Thursday 18 September 2014

More on a Popular 18C Tailpiece Design

In January I did a post (here) on an eighteenth-century printer's ornament design, which appears in two ornaments by Thomas Gardner (T03 and T04; used 1735–56) and another used by T. Saint in 1785.

The design features two crossed cornucopias (or cornucopiæ if you prefer; one containing fruit and one flowers), with a bird above each cornucopia and a number of bumble bees (four or two) hovering nearby. As well as containing a different number of bees, the two Gardner ornaments are easy to distinguish since the second has a large ribbon joining the crossed cornucopias.

In an update to my post I added a similar (and earlier) design: one with a pomander bouquet hanging beneath the crossed cornucopias from a large ribbon—a ribbon like the one in the second Gardner ornament (T04). This pomander ornament appears in a 1727 edition of Gulliver's Travels printed for Benjamin Motte.

Jonathan Magus has pointed out that a very similar pomander ornament appears in Henry Plomer, English Printers Ornaments (1924), 227 (no.109)—where it is described as having been owned by Cornelius Crownfield and dated to ca.1730—and Magus also told me that the same ornament appears in Joseph Clarke, A Further Examination of Dr. Clarke's Notions of Space, etc. (Cambridge: Printed for Cornelius Crownfield, 1734), 3 (A2r). (ESTC: n8727 [here]).

The ornament from Clarke’s A Further Examination on ECCO is not as clear as the one in Plomer’s English Printers Ornaments (on Internet Archive here), so I have given the latter here. (I searched through a dozen earlier Crownfield publications, but was unable to find an earlier example.)

But, after a little digging online, I discovered an intriguing connection between Crownfield and an even-earlier book containing a version of this same pomander ornament: The Works of the Right Honourable Joseph Addison, Esq; In four volumes (London: Printed for Jacob Tonson, 1721), on 1.32, 1.149, 4.2Pv. (ESTC: t89167 [here]; vol.1 online here; vol.4 online here). Crownfield was a subscriber to this popular set.

Of course, since Clarke’s A Further Examination was printed for, but not necessarily by Crownfield, it may only be a coincidence that a copy of this 1721 ornament appears in works he published in 1734. And, in fact, all three works here have imprints that only identify the financier (“Printed for”) not the printer (“Printed by”), which is frustrating. (I was surprised that nobody appears to have identified the printer of The Works of the Right Honourable Joseph Addison, since this is an important collection of a famous author’s works by a very prominent publisher.)

Returning to the three ornaments with a pomander bouquet, printed in 1721, 1727 and 1734, there is not a lot of differences between the two earliest ornaments, but I suspect that the 1727 ornament is a copy of the 1721 ornament—it is a little less sketchy, especially on the wings of the birds, the edges of the pomander and the branch protruding from the fruit cornucopia. And, since ornaments were often reversed in copying, and the 1727 image is reversed compared to the 1721 ornament, this tends to support the idea that 1727 ornament is the copy.

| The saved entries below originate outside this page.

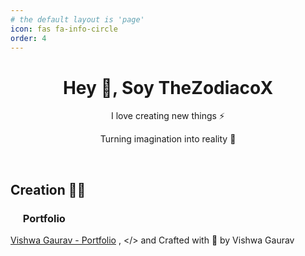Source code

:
 ```yaml
---
# the default layout is 'page'
icon: fas fa-info-circle
order: 4
---
```


<h1 align="center"> Hey 👋, Soy TheZodiacoX
</h1>
<p align="center">I love creating new things ⚡</p>
<p align="center">Turning imagination into reality 🚀</p>
<p align="center">
 <a href="https://www.ko-fi.com/thezodiacox0" target="_blank"><img alt="" src="https://img.shields.io/badge/Donate-c7304f?style=for-the-badge&logo=ko-fi&logoColor=black" style="vertical-align:center" /></a>
<a href="mailto:thezodiacox0.mail@proton.me" target="_blank"><img alt="" src="https://img.shields.io/badge/Contacto-000?logo=ProtonMail&logoColor=6600d8&style=for-the-badge" style="vertical-align:center" /></a>
<a href="https://instagram.com/thezodiacox0" target="_blank"><img alt="" src="https://img.shields.io/badge/Instagram-000?style=for-the-badge&logo=Instagram&logoColor=E4405F" style="vertical-align:center" /></a>
<a href="https://twitter.com/@TheZodiaco_YT" target="_blank"><img alt="" src="https://img.shields.io/badge/Twitter-000?logo=X&logoColor=ffffff&style=for-the-badge" style="vertical-align:center" /></a>
<a href="https://github.com/thezodiacox0" target="_blank"><img alt="" src="https://img.shields.io/badge/Github-000?logo=Github&logoColor=ffffff&style=for-the-badge" style="vertical-align:center" /></a>

## Creation 👨‍💻


### <img src="https://itsvg.in/favicon.ico" width="16px" />  Portfolio 
[Vishwa Gaurav - Portfolio](https://itsvg.in) ,
</> and Crafted with 💛 by Vishwa Gaurav
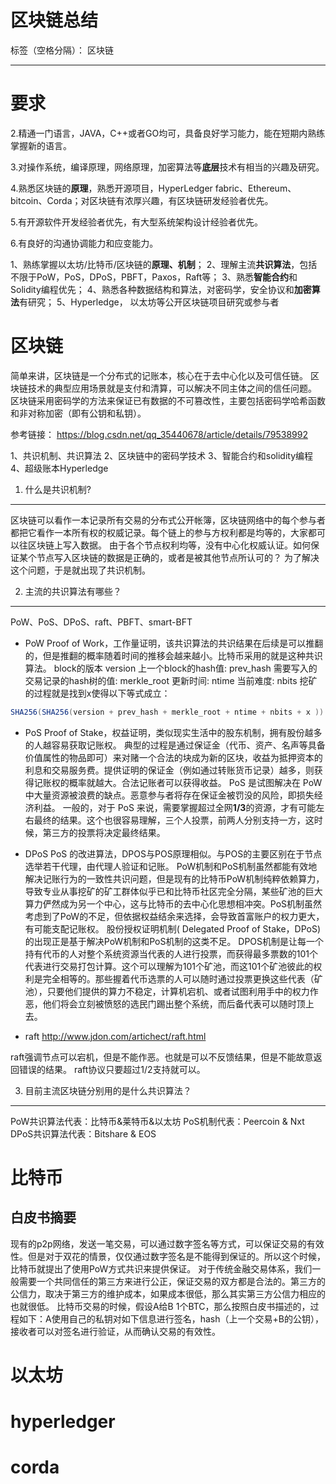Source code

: ﻿# 区块链总结

标签（空格分隔）： 区块链

---

要求
==

2.精通一门语言，JAVA，C++或者GO均可，具备良好学习能力，能在短期内熟练掌握新的语言。

3.对操作系统，编译原理，网络原理，加密算法等**底层**技术有相当的兴趣及研究。

4.熟悉区块链的**原理**，熟悉开源项目，HyperLedger fabric、Ethereum、bitcoin、Corda；对区块链有浓厚兴趣，有区块链研发经验者优先。

5.有开源软件开发经验者优先，有大型系统架构设计经验者优先。

6.有良好的沟通协调能力和应变能力。

1、熟练掌握以太坊/比特币/区块链的**原理、机制**；
2、理解主流**共识算法**，包括不限于PoW，PoS，DPoS，PBFT，Paxos，Raft等；
3、熟悉**智能合约**和Solidity编程优先；
4、熟悉各种数据结构和算法，对密码学，安全协议和**加密算法**有研究；
5、Hyperledge， 以太坊等公开区块链项目研究或参与者

区块链
===

简单来讲，区块链是一个分布式的记账本，核心在于去中心化以及可信任链。 区块链技术的典型应用场景就是支付和清算，可以解决不同主体之间的信任问题。 区块链采用密码学的方法来保证已有数据的不可篡改性，主要包括密码学哈希函数和非对称加密（即有公钥和私钥）。

参考链接：
https://blog.csdn.net/qq_35440678/article/details/79538992

1、共识机制、共识算法
2、区块链中的密码学技术
3、智能合约和solidity编程
4、超级账本Hyperledge
 

 1. 什么是共识机制?
-----------

区块链可以看作一本记录所有交易的分布式公开帐簿，区块链网络中的每个参与者都把它看作一本所有权的权威记录。每个链上的参与方权利都是均等的，大家都可以往区块链上写入数据。
由于各个节点权利均等，没有中心化权威认证。如何保证某个节点写入区块链的数据是正确的，或者是被其他节点所认可的？
为了解决这个问题，于是就出现了共识机制。
 

 2. 主流的共识算法有哪些？
--------------
PoW、PoS、DPoS、raft、PBFT、smart-BFT

 - PoW
Proof of Work，工作量证明，该共识算法的共识结果在后续是可以推翻的，但是推翻的概率随着时间的推移会越来越小。比特币采用的就是这种共识算法。
block的版本 version
上一个block的hash值: prev_hash
需要写入的交易记录的hash树的值: merkle_root
更新时间: ntime
当前难度: nbits
挖矿的过程就是找到x使得以下等式成立：
```java
SHA256(SHA256(version + prev_hash + merkle_root + ntime + nbits + x )) < TARGET
```

 - PoS
Proof of Stake，权益证明，类似现实生活中的股东机制，拥有股份越多的人越容易获取记账权。
典型的过程是通过保证金（代币、资产、名声等具备价值属性的物品即可）来对赌一个合法的块成为新的区块，收益为抵押资本的利息和交易服务费。提供证明的保证金（例如通过转账货币记录）越多，则获得记账权的概率就越大。合法记账者可以获得收益。
PoS 是试图解决在 PoW 中大量资源被浪费的缺点。恶意参与者将存在保证金被罚没的风险，即损失经济利益。
一般的，对于 PoS 来说，需要掌握超过全网**1/3**的资源，才有可能左右最终的结果。这个也很容易理解，三个人投票，前两人分别支持一方，这时候，第三方的投票将决定最终结果。

 - DPoS
PoS 的改进算法，DPOS与POS原理相似。与POS的主要区别在于节点选举若干代理，由代理人验证和记账。
PoW机制和PoS机制虽然都能有效地解决记账行为的一致性共识问题，但是现有的比特币PoW机制纯粹依赖算力，导致专业从事挖矿的矿工群体似乎已和比特币社区完全分隔，某些矿池的巨大算力俨然成为另一个中心，这与比特币的去中心化思想相冲突。PoS机制虽然考虑到了PoW的不足，但依据权益结余来选择，会导致首富账户的权力更大，有可能支配记账权。
股份授权证明机制( Delegated Proof of Stake，DPoS)的出现正是基于解决PoW机制和PoS机制的这类不足。
DPOS机制是让每一个持有代币的人对整个系统资源当代表的人进行投票，而获得最多票数的101个代表进行交易打包计算。这个可以理解为101个矿池，而这101个矿池彼此的权利是完全相等的。那些握着代币选票的人可以随时通过投票更换这些代表（矿池），只要他们提供的算力不稳定，计算机宕机、或者试图利用手中的权力作恶，他们将会立刻被愤怒的选民门踢出整个系统，而后备代表可以随时顶上去。

 - raft
http://www.jdon.com/artichect/raft.html

raft强调节点可以宕机，但是不能作恶。也就是可以不反馈结果，但是不能故意返回错误的结果。
raft协议只要超过1/2支持就可以。

 

3. 目前主流区块链分别用的是什么共识算法？
----------------------

PoW共识算法代表：比特币&莱特币&以太坊
PoS机制代表：Peercoin & Nxt
DPoS共识算法代表：Bitshare & EOS


比特币
===

白皮书摘要
-----
现有的p2p网络，发送一笔交易，可以通过数字签名等方式，可以保证交易的有效性。但是对于双花的情景，仅仅通过数字签名是不能得到保证的。所以这个时候，比特币就提出了使用PoW方式共识来提供保证。
对于传统金融交易体系，我们一般需要一个共同信任的第三方来进行公正，保证交易的双方都是合法的。第三方的公信力，取决于第三方的维护成本，如果成本很低，那么其实第三方公信力相应的也就很低。
比特币交易的时候，假设A给B 1个BTC，那么按照白皮书描述的，过程如下：A使用自己的私钥对如下信息进行签名，hash（上一个交易+B的公钥），接收者可以对签名进行验证，从而确认交易的有效性。



以太坊
===

hyperledger
===========

corda
=====





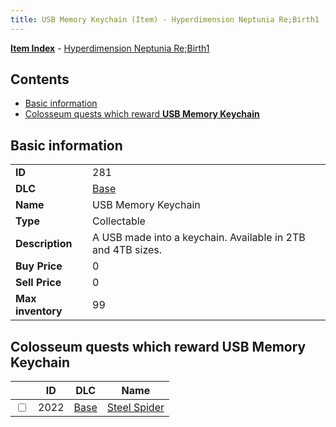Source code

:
 ```yaml
---
title: USB Memory Keychain (Item) - Hyperdimension Neptunia Re;Birth1
---
```


[**Item Index**](/neptunia/rb1/item/index.html) - [Hyperdimension Neptunia Re;Birth1](/neptunia/rb1)

## Contents

- [Basic information](#basic-information)
- [Colosseum quests which reward **USB Memory Keychain**](#colosseum-quests-which-reward-usb-memory-keychain)
## Basic information

|   |   |
| -- | -- |
| **ID** | 281 |
| **DLC** | [Base](/neptunia/rb1/dlc/1-base.html) |
| **Name** | USB Memory Keychain |
| **Type** | Collectable |
| **Description** | A USB made into a keychain. Available in 2TB and 4TB sizes. |
| **Buy Price** | 0 |
| **Sell Price** | 0 |
| **Max inventory** | 99 |


## Colosseum quests which reward **USB Memory Keychain**

|    | ID | DLC | Name |
| -- | -- | --- | ---- |
| <input type="checkbox" id="rb1-colosseum-1-2022" class="trackbox" /> | 2022 | [Base](/neptunia/rb1/dlc/1-base.html) | [Steel Spider](/neptunia/rb1/colosseum/1-2022-steel-spider.html) |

The 1734 ornament is also a copy (note the leaves beneath the bee at the far right in each ornament), tough not reversed; and, it seems to me, a better one. Unfortunately, I can only base my judgement on reproductions, since no copy of the book is in Oz. (Unlike the Addison, which is everywhere, including in my own collection.)

As Plomer explains, from early in the sixteenth century "and from thence onwards to the close of the seventeenth [actually, to the mid-eighteenth century], almost every head and tail piece and initial letter was copied and copied again without limit … and it is frequently very hard to distinguish between them" (28); and again: "Indeed, one can never be sure whether they are dealing with the original or only a copy, as most of these blocks were copied over and over again" (86).

And, since "baskets of fruits and flowers became a feature of nearly all head and tail pieces of the eighteenth century" (77) it is unlikely that the 1721 ornament is the original ornament from which all crossed cornucopia ornaments are derived. However, The Works of the Right Honourable Joseph Addison is a particularly ambitious, prestigious, prominent and beautiful publication and so it may be that this ornament was commissioned for it and that it is, therefore, the ur-ornament.

I am indebted to Jonathan Magus for this lead and I would be very pleased to hear from anyone else who has seen this ornament or the other ornament in use anywhere else, especially, and for obvious reasons, if it is in an earlier publication.

[UPDATE 23 June 2015: I have had to find a new image host and have decided to try If any of the above images fails to load, let me know and I'll look into it.]
[UPDATE: 2 July 2016: After my pictures have disappeared again, I have decided to give up on external hosts for large versions (1000px) of my image files, and will stick with the smaller images (500px) that Blogger is prepared to host.]